[[ Records supplied, beginning ]]

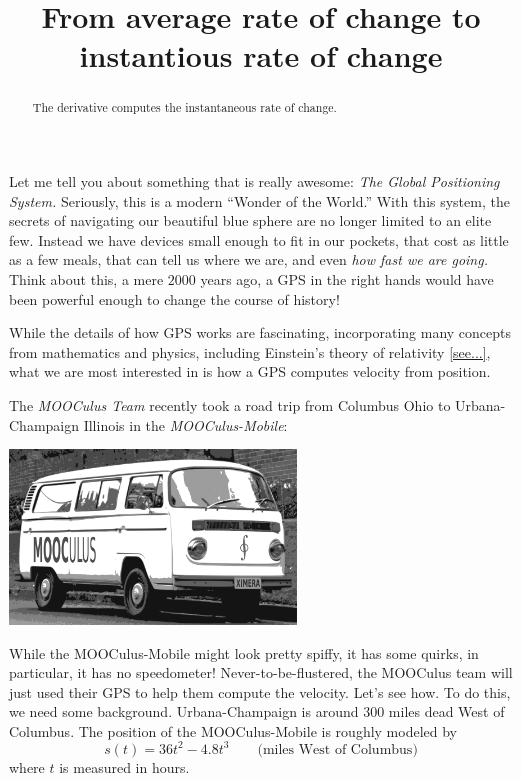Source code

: \documentclass{ximera}
\title{From average rate of change to instantious rate of change}
\begin{document}
\begin{abstract}
The derivative computes the instantaneous rate of change. 
\end{abstract}
\maketitle



Let me tell you about something that is really awesome: \textit{The
  Global Positioning System.} Seriously, this is a modern ``Wonder of
the World.'' With this system, the secrets of navigating our beautiful
blue sphere are no longer limited to an elite few. Instead we have
devices small enough to fit in our pockets, that cost as little as a
few meals, that can tell us where we are, and even \textit{how fast we
  are going.} Think about this, a mere $2000$ years ago, a GPS in the
right hands would have been powerful enough to change the course of
history!

While the details of how GPS works are fascinating, incorporating many
concepts from mathematics and physics, including Einstein's theory of
relativity \ref{see...}, what we are most interested in is how a GPS
computes velocity from position.

The \textit{MOOCulus Team} recently took a road trip from Columbus
Ohio to Urbana-Champaign Illinois in the \textit{MOOCulus-Mobile}:
\begin{image}
\includegraphics[width=3in]{mooculusMobile.pdf}
\end{image}
While the MOOCulus-Mobile might look pretty spiffy, it has some
quirks, in particular, it has no speedometer!  Never-to-be-flustered,
the MOOCulus team will just used their GPS to help them compute the
velocity. Let's see how. To do this, we need some
background. Urbana-Champaign is around $300$ miles dead West of
Columbus. The position of the MOOCulus-Mobile is roughly modeled by
\[
s(t) = 36t^2 -4.8t^3 \qquad\text{(miles West of Columbus)}
\]
where $t$ is measured in hours. 
\end{document}
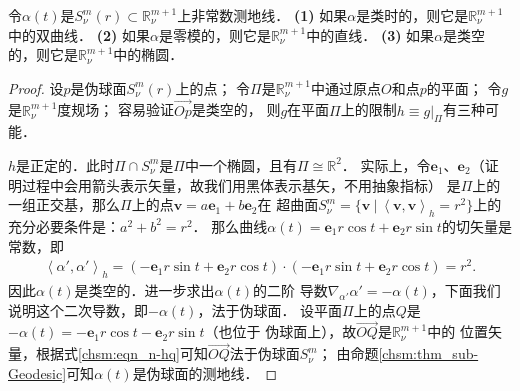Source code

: \begin{proposition}
    令$\alpha(t)$是$S^m_\nu(r) \subset \mathbb{R}^{m+1}_\nu$上非常数测地线．
    {\bfseries (1)} 如果$\alpha$是类时的，则它是$\mathbb{R}^{m+1}_\nu$中的双曲线．    
    {\bfseries (2)} 如果$\alpha$是零模的，则它是$\mathbb{R}^{m+1}_\nu$中的直线．    
    {\bfseries (3)} 如果$\alpha$是类空的，则它是$\mathbb{R}^{m+1}_\nu$中的椭圆．
\end{proposition}

\begin{proof}
    设$p$是伪球面$S^m_\nu(r)$上的点；
    令$\Pi$是$\mathbb{R}^{m+1}_\nu$中通过原点$O$和点$p$的平面；
    令$g$是$\mathbb{R}^{m+1}_\nu$度规场；
    容易验证$\overrightarrow{Op}$是类空的，
    则$g$在平面$\Pi$上的限制$h\equiv g|_\Pi$有三种可能．
    
     $h$是正定的．此时$\Pi \cap S^m_\nu$是$\Pi$中一个椭圆，且有$\Pi \cong \mathbb{R}^{2}$．
    实际上，令$\boldsymbol{e}_1$、$\boldsymbol{e}_2$（证明过程中会用箭头表示矢量，故我们用黑体表示基矢，不用抽象指标）
    是$\Pi$上的一组正交基，那么$\Pi$上的点$\boldsymbol{v}=a\boldsymbol{e}_1+b\boldsymbol{e}_2$在
    超曲面$S^m_\nu=\{\boldsymbol{v} \ | \  \left<\boldsymbol{v} ,\boldsymbol{v}\right>_h = r^2 \}$上的充分必要条件是：$a^2+b^2=r^2$．
    那么曲线$\alpha(t)= \boldsymbol{e}_1 r \cos t +\boldsymbol{e}_2 r \sin t $的切矢量是常数，即
    \begin{align*}
        \left<\alpha', \alpha'\right>_h
        =\left( -\boldsymbol{e}_1 r \sin t +\boldsymbol{e}_2 r \cos t \right) \cdot 
         \left( -\boldsymbol{e}_1 r \sin t +\boldsymbol{e}_2 r \cos t \right)
        = r^2 .
    \end{align*}
    因此$\alpha(t)$是类空的．进一步求出$\alpha(t)$的二阶
    导数$\nabla_{\alpha'}\alpha' =-\alpha(t)$，下面我们说明这个二次导数，即$-\alpha(t)$，法于伪球面．
    设平面$\Pi$上的点$Q$是$-\alpha(t)= -\boldsymbol{e}_1 r \cos t -\boldsymbol{e}_2 r \sin t $（也位于
    伪球面上），故$\overrightarrow{OQ}$是$\mathbb{R}^{m+1}_\nu$中的
    位置矢量，根据式\eqref{chsm:eqn_n-hq}可知$\overrightarrow{OQ}$法于伪球面$S^m_\nu$；
    由命题\ref{chsm:thm_sub-Geodesic}可知$\alpha(t)$是伪球面的测地线．
    

\end{proof}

[[ Records supplied, end ]]

Show the lines of the entries that include the string "this", copying each in full.

  Global Positioning System.} Seriously, this is a modern ``Wonder of
the World.'' With this system, the secrets of navigating our beautiful
  are going.} Think about this, a mere $2000$ years ago, a GPS in the
velocity. Let's see how. To do this, we need some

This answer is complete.